__Exercise details__: Give back all of the data unchanged. Keep every word as it is.

__Given information__:
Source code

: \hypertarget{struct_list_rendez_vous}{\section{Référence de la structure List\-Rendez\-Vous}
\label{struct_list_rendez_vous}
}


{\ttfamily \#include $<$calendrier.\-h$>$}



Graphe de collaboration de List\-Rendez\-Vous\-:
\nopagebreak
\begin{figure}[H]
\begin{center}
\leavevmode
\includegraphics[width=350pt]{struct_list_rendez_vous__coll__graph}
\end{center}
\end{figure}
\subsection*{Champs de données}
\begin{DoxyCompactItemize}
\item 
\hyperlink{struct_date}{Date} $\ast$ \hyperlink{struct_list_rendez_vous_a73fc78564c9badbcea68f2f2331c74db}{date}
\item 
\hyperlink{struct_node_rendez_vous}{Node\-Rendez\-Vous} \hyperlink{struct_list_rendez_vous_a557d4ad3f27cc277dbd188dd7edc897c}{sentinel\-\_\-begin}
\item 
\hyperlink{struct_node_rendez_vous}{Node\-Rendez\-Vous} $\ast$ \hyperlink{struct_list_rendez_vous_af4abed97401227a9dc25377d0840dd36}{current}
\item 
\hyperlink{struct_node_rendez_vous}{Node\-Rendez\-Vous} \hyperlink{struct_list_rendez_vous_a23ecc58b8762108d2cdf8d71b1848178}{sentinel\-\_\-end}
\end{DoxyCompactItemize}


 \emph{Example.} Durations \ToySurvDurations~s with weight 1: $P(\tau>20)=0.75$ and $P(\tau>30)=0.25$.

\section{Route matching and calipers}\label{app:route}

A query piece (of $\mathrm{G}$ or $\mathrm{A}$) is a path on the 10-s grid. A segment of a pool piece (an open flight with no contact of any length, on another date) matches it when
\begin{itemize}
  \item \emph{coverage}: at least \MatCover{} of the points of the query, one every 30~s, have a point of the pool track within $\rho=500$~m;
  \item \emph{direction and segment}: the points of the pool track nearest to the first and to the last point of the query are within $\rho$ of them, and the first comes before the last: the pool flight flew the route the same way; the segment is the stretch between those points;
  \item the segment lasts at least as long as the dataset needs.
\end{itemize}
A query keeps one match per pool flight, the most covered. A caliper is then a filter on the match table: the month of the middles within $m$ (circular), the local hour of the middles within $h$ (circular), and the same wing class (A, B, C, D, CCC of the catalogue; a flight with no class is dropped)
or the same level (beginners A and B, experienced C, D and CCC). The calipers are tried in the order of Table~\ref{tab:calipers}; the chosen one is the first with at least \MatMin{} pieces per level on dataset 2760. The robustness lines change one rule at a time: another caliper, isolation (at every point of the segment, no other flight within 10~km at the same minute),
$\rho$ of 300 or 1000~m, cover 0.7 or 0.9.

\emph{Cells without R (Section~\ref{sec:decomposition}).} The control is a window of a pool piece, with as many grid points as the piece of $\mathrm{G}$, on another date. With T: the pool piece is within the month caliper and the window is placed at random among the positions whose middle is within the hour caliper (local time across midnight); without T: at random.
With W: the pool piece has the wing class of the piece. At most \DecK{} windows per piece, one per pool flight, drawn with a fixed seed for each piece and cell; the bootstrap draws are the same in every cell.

__Solution to this exercise__:
Source code

: \hypertarget{struct_list_rendez_vous}{\section{Référence de la structure List\-Rendez\-Vous}
\label{struct_list_rendez_vous}
}


{\ttfamily \#include $<$calendrier.\-h$>$}



Graphe de collaboration de List\-Rendez\-Vous\-:
\nopagebreak
\begin{figure}[H]
\begin{center}
\leavevmode
\includegraphics[width=350pt]{struct_list_rendez_vous__coll__graph}
\end{center}
\end{figure}
\subsection*{Champs de données}
\begin{DoxyCompactItemize}
\item 
\hyperlink{struct_date}{Date} $\ast$ \hyperlink{struct_list_rendez_vous_a73fc78564c9badbcea68f2f2331c74db}{date}
\item 
\hyperlink{struct_node_rendez_vous}{Node\-Rendez\-Vous} \hyperlink{struct_list_rendez_vous_a557d4ad3f27cc277dbd188dd7edc897c}{sentinel\-\_\-begin}
\item 
\hyperlink{struct_node_rendez_vous}{Node\-Rendez\-Vous} $\ast$ \hyperlink{struct_list_rendez_vous_af4abed97401227a9dc25377d0840dd36}{current}
\item 
\hyperlink{struct_node_rendez_vous}{Node\-Rendez\-Vous} \hyperlink{struct_list_rendez_vous_a23ecc58b8762108d2cdf8d71b1848178}{sentinel\-\_\-end}
\end{DoxyCompactItemize}


 \emph{Example.} Durations \ToySurvDurations~s with weight 1: $P(\tau>20)=0.75$ and $P(\tau>30)=0.25$.

\section{Route matching and calipers}\label{app:route}

A query piece (of $\mathrm{G}$ or $\mathrm{A}$) is a path on the 10-s grid. A segment of a pool piece (an open flight with no contact of any length, on another date) matches it when
\begin{itemize}
  \item \emph{coverage}: at least \MatCover{} of the points of the query, one every 30~s, have a point of the pool track within $\rho=500$~m;
  \item \emph{direction and segment}: the points of the pool track nearest to the first and to the last point of the query are within $\rho$ of them, and the first comes before the last: the pool flight flew the route the same way; the segment is the stretch between those points;
  \item the segment lasts at least as long as the dataset needs.
\end{itemize}
A query keeps one match per pool flight, the most covered. A caliper is then a filter on the match table: the month of the middles within $m$ (circular), the local hour of the middles within $h$ (circular), and the same wing class (A, B, C, D, CCC of the catalogue; a flight with no class is dropped)
or the same level (beginners A and B, experienced C, D and CCC). The calipers are tried in the order of Table~\ref{tab:calipers}; the chosen one is the first with at least \MatMin{} pieces per level on dataset 2760. The robustness lines change one rule at a time: another caliper, isolation (at every point of the segment, no other flight within 10~km at the same minute),
$\rho$ of 300 or 1000~m, cover 0.7 or 0.9.

\emph{Cells without R (Section~\ref{sec:decomposition}).} The control is a window of a pool piece, with as many grid points as the piece of $\mathrm{G}$, on another date. With T: the pool piece is within the month caliper and the window is placed at random among the positions whose middle is within the hour caliper (local time across midnight); without T: at random.
With W: the pool piece has the wing class of the piece. At most \DecK{} windows per piece, one per pool flight, drawn with a fixed seed for each piece and cell; the bootstrap draws are the same in every cell.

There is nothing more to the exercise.